The contract finished 0.4 yen lower on Friday (Dec 13).
Japanese big manufacturers’ business confidence improved over the three months to December, a central bank survey showed on Monday (Dec 16), boding well for Prime Minister Shinzo Abe’s stimulus policies aimed at ending 15 years of grinding deflation.
Investors will also be looking to HSBC’s flash report on the manufacturing sector of China, the world’s top rubber buyer, due out at 0145 GMT.
Thailand’s military offered on Sunday (Dec 15) to help the politically polarised country hold a “fair and clean” election next year aimed at ending protests seeking to topple the government.
The U.S. Federal Reserve will hold its last policy meeting of 2013 on Tuesday (Dec 17) and Wednesday (Dec 18), with traders bracing for what could be a close call on the tapering decision.
MARKET NEWS
The U.S. dollar was quoted around 103.16 yen early on Monday (Dec 16), after briefly hitting a five-year high just shy of 104.00 yen on Friday (Dec 13).

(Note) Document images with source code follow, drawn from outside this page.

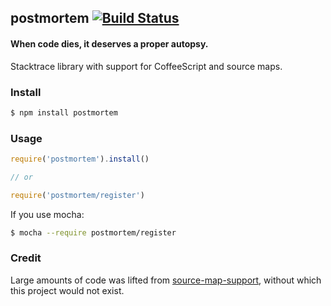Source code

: ## postmortem [![Build Status](https://travis-ci.org/zeekay/postmortem.svg?branch=master)](https://travis-ci.org/zeekay/postmortem)
#### When code dies, it deserves a proper autopsy.
Stacktrace library with support for CoffeeScript and source maps.

### Install
```bash
$ npm install postmortem
```

### Usage
```javascript
require('postmortem').install()

// or

require('postmortem/register')
```


If you use mocha:
```bash
$ mocha --require postmortem/register
```

### Credit
Large amounts of code was lifted from
[source-map-support](https://github.com/evanw/node-source-map-support), without
which this project would not exist.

Japan’s benchmark Nikkei stock average dipped 0.3 percent in Monday (Dec 16) trade, after U.S. stocks logged their worst week in nearly four months last week on concern that the Federal Reserve could signal the start of a reduction in its stimulus program at its policysetting meeting later this week.
The 19-commodity Thomson Reuters CRB index settled 0.2 percent lower on Friday (Dec 13), weighed down by the losses in natural gas and its biggest component, U.S. crude.